What actually happens is this: the acetic acid (that’s what makes vinegar sour) reacts with sodium bicarbonate (a compound that’s in baking soda) to form carbonic acid. It’s really a double replacement reaction. Carbonic acid is unstable, and it immediately falls apart into carbon dioxide and water (it’s a decomposition reaction). The bubbles you see from the reaction come from the carbon dioxide escaping the solution that is left. Carbon dioxide is heavier than air, so, it flows almost like water when it overflows the container. It is a gas that you exhale (though in small amounts), because it is a product of the reactions that keep your body going.
By adding the soap, you create millions of tiny bubbles of trapped carbon dioxide. Because the bubbles take up space, they quickly overcrowd each other and overflow the container.
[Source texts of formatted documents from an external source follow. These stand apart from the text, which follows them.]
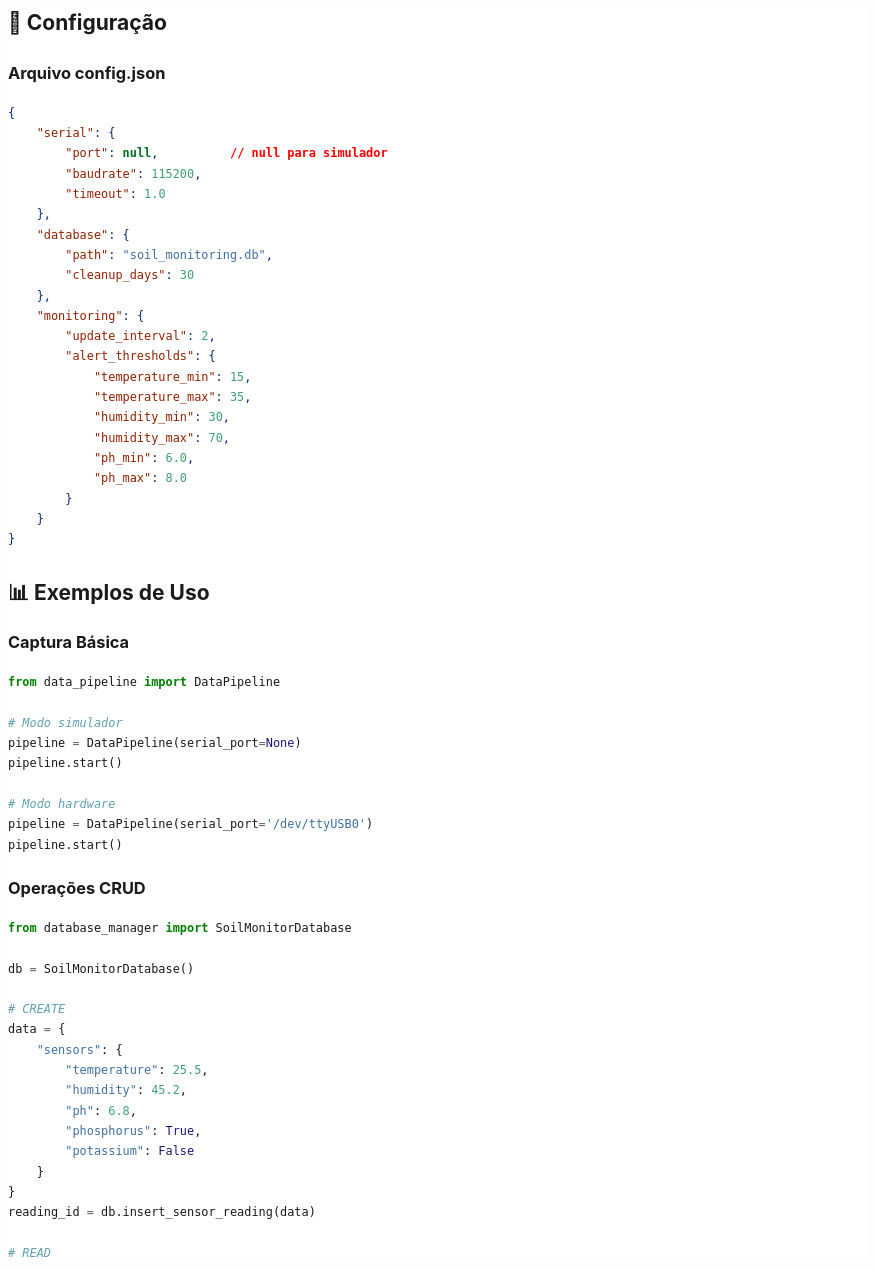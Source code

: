 ## 🔧 Configuração

### Arquivo config.json
```json
{
    "serial": {
        "port": null,          // null para simulador
        "baudrate": 115200,
        "timeout": 1.0
    },
    "database": {
        "path": "soil_monitoring.db",
        "cleanup_days": 30
    },
    "monitoring": {
        "update_interval": 2,
        "alert_thresholds": {
            "temperature_min": 15,
            "temperature_max": 35,
            "humidity_min": 30,
            "humidity_max": 70,
            "ph_min": 6.0,
            "ph_max": 8.0
        }
    }
}
```

## 📊 Exemplos de Uso

### Captura Básica
```python
from data_pipeline import DataPipeline

# Modo simulador
pipeline = DataPipeline(serial_port=None)
pipeline.start()

# Modo hardware
pipeline = DataPipeline(serial_port='/dev/ttyUSB0')
pipeline.start()
```

### Operações CRUD
```python
from database_manager import SoilMonitorDatabase

db = SoilMonitorDatabase()

# CREATE
data = {
    "sensors": {
        "temperature": 25.5,
        "humidity": 45.2,
        "ph": 6.8,
        "phosphorus": True,
        "potassium": False
    }
}
reading_id = db.insert_sensor_reading(data)

# READ
```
- black construction paper
- pie tin, cake pan, or shallow bowl
- warm water
- epsom salts (found in first aid aisle)
- Cut paper to fit bottom of pie tin
- Add 1Tbs epsom salt to 1/4cup warm water and stir until dissolved
- Pour onto black paper and allow liquid to evaporate (sunny day works best)
- Observe results
When you add epsom salt to water, the salt dissolves. When the water evaporated, the salt forms crystals shaped like long needles. If you tried regular salt instead of epsom salt, what changes would you see? Are they the same or different?